A report from a group of cryptanalysts from Coinmetrics shows that 2 million Bitcoin Private tokens were secretly issued and transferred to the HTCP shielded pool. The Bitcoin Private team not only increased the number of coins stated in the official whitepaper, but was also able to earn good money.
Bitcoin Private was the first hard fork based on the merger of two blockchains, Bitcoin (BTC) and ZClassic, a privacy-focused cryptocurrency that was itself a fork of Zcash.
Bitcoin Private merged two existing sets unreleased transactions of the UTXO blockchain in one chain. This increased the actual BTCP supply limit to 23.04 million, rather than the 21 million stated in the whitepaper. Further, Coinmetrics specialists were able to track the sending of unaccounted assets to protected addresses on April 29, and since July 11, about 300 thousand BTCP were released onto the market. Considering the market rate of coins, the sale of the unaccounted asset brought from $1 to $3 million. According to the report, the remaining 1.74 million BTCP remained untouched.

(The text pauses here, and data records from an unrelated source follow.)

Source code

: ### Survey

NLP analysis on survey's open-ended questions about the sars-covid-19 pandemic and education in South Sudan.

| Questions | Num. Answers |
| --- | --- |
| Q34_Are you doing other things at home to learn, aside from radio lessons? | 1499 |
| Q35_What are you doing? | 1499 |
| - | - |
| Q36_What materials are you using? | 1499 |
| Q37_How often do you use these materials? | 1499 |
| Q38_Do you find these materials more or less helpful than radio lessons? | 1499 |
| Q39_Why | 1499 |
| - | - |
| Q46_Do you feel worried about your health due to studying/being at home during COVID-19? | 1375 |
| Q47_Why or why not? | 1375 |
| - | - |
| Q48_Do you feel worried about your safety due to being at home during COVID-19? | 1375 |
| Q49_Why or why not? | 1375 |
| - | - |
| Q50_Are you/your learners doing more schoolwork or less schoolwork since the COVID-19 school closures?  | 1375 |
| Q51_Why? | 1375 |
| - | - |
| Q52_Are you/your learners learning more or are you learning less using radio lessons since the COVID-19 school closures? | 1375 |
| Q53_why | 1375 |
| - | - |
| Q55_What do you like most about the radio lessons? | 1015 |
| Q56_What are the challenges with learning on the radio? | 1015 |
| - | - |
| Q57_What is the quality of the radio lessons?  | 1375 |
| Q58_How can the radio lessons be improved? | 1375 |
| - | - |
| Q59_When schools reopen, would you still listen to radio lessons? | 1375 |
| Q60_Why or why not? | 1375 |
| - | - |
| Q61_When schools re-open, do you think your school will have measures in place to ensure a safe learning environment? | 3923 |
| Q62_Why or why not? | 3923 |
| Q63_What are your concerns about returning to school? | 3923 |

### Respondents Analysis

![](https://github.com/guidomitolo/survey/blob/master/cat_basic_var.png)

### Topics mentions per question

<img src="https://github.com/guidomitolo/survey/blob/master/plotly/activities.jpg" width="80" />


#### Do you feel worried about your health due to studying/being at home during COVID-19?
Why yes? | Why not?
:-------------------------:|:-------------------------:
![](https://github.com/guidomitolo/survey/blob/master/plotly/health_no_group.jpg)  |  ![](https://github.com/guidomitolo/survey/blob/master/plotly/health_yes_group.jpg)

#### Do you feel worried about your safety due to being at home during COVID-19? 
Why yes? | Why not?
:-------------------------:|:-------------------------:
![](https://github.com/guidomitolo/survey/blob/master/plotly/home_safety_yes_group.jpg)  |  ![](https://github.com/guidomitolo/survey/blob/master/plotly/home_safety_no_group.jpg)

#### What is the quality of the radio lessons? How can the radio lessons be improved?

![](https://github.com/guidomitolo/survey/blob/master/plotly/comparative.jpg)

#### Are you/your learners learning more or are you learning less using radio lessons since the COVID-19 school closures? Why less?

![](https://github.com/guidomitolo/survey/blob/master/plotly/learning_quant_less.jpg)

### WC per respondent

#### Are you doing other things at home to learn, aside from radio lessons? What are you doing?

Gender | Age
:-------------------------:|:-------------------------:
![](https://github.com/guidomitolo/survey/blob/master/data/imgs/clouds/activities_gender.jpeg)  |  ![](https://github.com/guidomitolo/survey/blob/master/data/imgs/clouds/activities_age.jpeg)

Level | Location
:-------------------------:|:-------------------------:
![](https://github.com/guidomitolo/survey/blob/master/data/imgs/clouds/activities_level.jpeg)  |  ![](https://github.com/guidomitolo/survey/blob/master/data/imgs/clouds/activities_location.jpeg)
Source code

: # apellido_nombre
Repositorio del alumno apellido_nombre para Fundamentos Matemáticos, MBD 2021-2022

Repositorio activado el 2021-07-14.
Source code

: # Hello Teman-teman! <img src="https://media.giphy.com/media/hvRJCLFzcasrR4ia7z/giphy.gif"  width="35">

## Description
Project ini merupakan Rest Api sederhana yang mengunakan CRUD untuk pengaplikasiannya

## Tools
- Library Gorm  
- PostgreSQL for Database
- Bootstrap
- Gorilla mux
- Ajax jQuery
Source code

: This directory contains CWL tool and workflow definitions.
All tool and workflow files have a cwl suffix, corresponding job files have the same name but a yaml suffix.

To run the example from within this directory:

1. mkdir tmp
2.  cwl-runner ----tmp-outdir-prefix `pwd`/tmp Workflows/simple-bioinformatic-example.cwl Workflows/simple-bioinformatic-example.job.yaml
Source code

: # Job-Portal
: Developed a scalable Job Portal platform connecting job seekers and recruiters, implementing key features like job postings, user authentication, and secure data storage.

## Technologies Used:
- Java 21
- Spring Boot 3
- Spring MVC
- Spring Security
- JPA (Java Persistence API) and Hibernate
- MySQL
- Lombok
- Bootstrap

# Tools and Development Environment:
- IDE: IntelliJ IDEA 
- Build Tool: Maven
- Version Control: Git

After the publication of the report, the fact that 2 million Bitcoin Private mysteriously materialized out of thin air seriously worried the community and was reflected in the BTCP rate, which plunged by almost a quarter. Many have already called Bitcoin Private a scam and the developers scammers.
However, the Bitcoin Private team hastened to blame one of the developers for what happened, who gained access to Github and wrote code with a vulnerability in advance.